And since I’ve painted linoleum before with great success, I decided to give this a go! I’ma share the products and steps with you in case you too have a linoleum floor that you hate but aren’t in a position to change.
Painting Linoleum Floors
- Orbital Sander
- 120 grit sandpaper discs
- Old mop that you’re never going to use again (or an old cloth on the end of a mop)
- Painters Tape<< FAVE
- Sherwin Williams porch and floor enamel
- Paint Roller
First things first, I cleared everything out of the room, and swept it real good. Then I took my orbital sander and sanded the room down with 120 grit to give the floor some ‘tooth’. Sanding this whole room might seem like a daunting job, but it’s basically just like washing it on your hands and knees. It only took me about a half hour.
The hardest part is remembering where you’ve already been. You can kinda tell where you’ve sanded by moving until the light is just right so you can see which parts of the floor are still glossy and which parts are sanded. But I blocked our the room in ‘rows’ using the existing lines on the linoleum and just went back and forth across the room until I was done.

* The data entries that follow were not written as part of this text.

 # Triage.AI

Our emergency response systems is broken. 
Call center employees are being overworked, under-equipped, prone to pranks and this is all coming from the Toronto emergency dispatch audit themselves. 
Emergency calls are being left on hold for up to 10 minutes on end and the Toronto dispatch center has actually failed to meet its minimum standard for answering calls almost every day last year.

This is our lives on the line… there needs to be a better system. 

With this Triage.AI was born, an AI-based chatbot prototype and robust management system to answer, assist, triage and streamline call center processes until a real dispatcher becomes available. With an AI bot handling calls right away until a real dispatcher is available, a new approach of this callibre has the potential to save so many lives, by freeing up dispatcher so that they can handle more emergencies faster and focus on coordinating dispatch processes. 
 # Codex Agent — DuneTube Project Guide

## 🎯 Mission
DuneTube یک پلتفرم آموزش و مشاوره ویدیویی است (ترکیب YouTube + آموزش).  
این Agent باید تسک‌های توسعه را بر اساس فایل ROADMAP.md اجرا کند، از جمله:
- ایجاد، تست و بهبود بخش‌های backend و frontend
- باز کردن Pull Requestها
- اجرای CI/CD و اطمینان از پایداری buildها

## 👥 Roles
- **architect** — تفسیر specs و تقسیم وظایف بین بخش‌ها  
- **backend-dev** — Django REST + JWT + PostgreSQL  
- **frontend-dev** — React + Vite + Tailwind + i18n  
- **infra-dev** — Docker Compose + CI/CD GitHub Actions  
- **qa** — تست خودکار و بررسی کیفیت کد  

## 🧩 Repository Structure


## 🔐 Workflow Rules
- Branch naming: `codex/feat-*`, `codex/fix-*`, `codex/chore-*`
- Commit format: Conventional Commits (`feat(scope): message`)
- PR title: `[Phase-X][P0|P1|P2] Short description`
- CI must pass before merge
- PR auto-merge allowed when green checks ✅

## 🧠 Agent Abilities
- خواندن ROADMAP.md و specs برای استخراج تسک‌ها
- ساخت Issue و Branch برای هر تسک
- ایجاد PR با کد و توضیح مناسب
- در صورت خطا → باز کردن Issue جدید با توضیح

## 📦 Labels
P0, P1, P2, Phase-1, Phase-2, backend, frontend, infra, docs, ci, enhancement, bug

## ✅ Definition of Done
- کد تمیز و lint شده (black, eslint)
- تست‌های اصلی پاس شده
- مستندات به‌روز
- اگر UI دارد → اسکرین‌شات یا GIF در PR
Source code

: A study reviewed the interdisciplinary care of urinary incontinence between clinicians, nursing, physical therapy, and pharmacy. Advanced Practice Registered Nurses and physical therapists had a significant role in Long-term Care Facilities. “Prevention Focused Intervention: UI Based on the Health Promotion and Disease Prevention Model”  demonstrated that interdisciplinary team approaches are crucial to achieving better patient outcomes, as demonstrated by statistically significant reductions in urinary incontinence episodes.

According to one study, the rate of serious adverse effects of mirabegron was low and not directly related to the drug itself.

After sanding, there’s a film of dust on the floor that I mopped up with an old mop and just water. Then it’s time to further our efforts to get rid of that shiny quality of linoleum that makes it hard for paint to stick. There’s a product called ‘deglosser‘ that is great for taking sheen off furniture (or anything), so I squirted it onto the floor one row at a time and mopped it around and let it dry.
The deglosser leaves a really milky film on the floor, but the instructions on the back of this product say that it’s fine and you can paint right over it without cleaning if off. So darn it? That’s what I did!
Painting Linoleum Floors
Time to tape along the floorboards around the perimeter of the room and get to painting! We used SW Porch Enamel paint which is suuuuper durable and amazing. And if you’re painting linoleum floors, you WANT something durable and amazing!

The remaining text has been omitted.